# Evaluation metrics in classification problems

We need some kind of evaluation metric to evaluate how good our trained model is doing on unseen data (validation set). Following are the metrics which are commonly used for classification problems:

1. Accuracy score
2. Precision
3. Recall
4. Area under ROC (Receiver Operating characteristics) or AUC
5. Log loss

Knowing above evaluation metrics is good, but we should also know when to use which metric.

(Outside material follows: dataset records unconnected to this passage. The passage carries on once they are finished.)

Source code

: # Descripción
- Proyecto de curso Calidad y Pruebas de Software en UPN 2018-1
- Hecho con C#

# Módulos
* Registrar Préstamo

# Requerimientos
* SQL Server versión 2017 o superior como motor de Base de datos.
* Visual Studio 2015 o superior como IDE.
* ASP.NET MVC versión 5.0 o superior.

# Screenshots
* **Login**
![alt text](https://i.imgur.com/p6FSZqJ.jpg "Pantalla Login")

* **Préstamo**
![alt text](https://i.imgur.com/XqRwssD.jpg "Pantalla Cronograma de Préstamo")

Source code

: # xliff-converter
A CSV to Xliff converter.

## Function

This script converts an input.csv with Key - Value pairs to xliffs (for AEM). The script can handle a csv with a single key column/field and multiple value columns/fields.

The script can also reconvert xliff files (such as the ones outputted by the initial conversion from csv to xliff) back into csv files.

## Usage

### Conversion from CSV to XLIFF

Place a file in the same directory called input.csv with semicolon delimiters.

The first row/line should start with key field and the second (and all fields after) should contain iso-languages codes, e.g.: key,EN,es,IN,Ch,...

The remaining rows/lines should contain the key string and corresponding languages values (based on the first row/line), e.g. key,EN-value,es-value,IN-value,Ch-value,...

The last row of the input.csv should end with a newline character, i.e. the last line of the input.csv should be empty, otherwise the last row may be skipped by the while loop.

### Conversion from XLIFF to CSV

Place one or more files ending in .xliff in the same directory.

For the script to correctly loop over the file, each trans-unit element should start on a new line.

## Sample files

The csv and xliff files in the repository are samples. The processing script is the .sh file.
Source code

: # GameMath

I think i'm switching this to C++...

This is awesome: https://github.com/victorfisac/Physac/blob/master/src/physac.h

These metrics usage depend on the problem and mainly target we're trying to predict.

Consider, a **binary classification problem** i.e. *the target variable is divided into 2 classes*. An example could be a classification problem for given chest X-ray images to classify if there is pneumothorax in the image. Pneumothorax is a condition where the lung is collapsed and it can be seen in the chest X-ray image.

![Normal vs Pneumothorax](https://assets.aboutkidshealth.ca/akhassets/Pneumothorax_XRAY_MEDIMG_PHO_EN.png?RenditionID=19)

Let's say we're given 100 images with equal number of Pneumothorax and non-Pneumothorax images. For our training purpose, we divide the dataset into training and validation sets (7:3) with same ratio as in original dataset.

Thus, we'll have 70 images in training set and 30 images in validation set. Then we train our model on 70 images and we'd like to evaluate the model using validation set. Let's look at our Evaluation metrics for classification.

## 1. Accuracy score

Accuracy score is the ratio of correct predictions out of total in the target. Let's say in our above example, out of 30 images in validation set, the model predicts 27 images correctly. Then we can say model predicts with 90% accuracy or 0.9 accuracy score.

In [1]:
def accuracy_score_v1(y_true, y_pred):
    """ Computes the accuracy score
    :param y_true - Actual target values
    :param y_pred - Predicted values from the model
    :returns the accuracy score
    """
    # Assign correct variable to zero, which will contain total correct predictions out of the actual values 
    correct = 0
    for yt, yp in zip(y_true, y_pred):
        if yt == yp:
            correct += 1
    return 1.0 * correct / len(y_true)

In [2]:
# Let's check the accuracy score for the sample data
targets = [1, 0, 0, 1, 0, 0, 1, 1, 1, 0]
preds   = [0, 1, 0, 1, 0, 0, 1, 1, 1, 0]

accuracy_score_v1(targets, preds)

0.8

Above, we can see that our `accuracy_score_v1` method gives the accuracy score of 0.8 or 80%.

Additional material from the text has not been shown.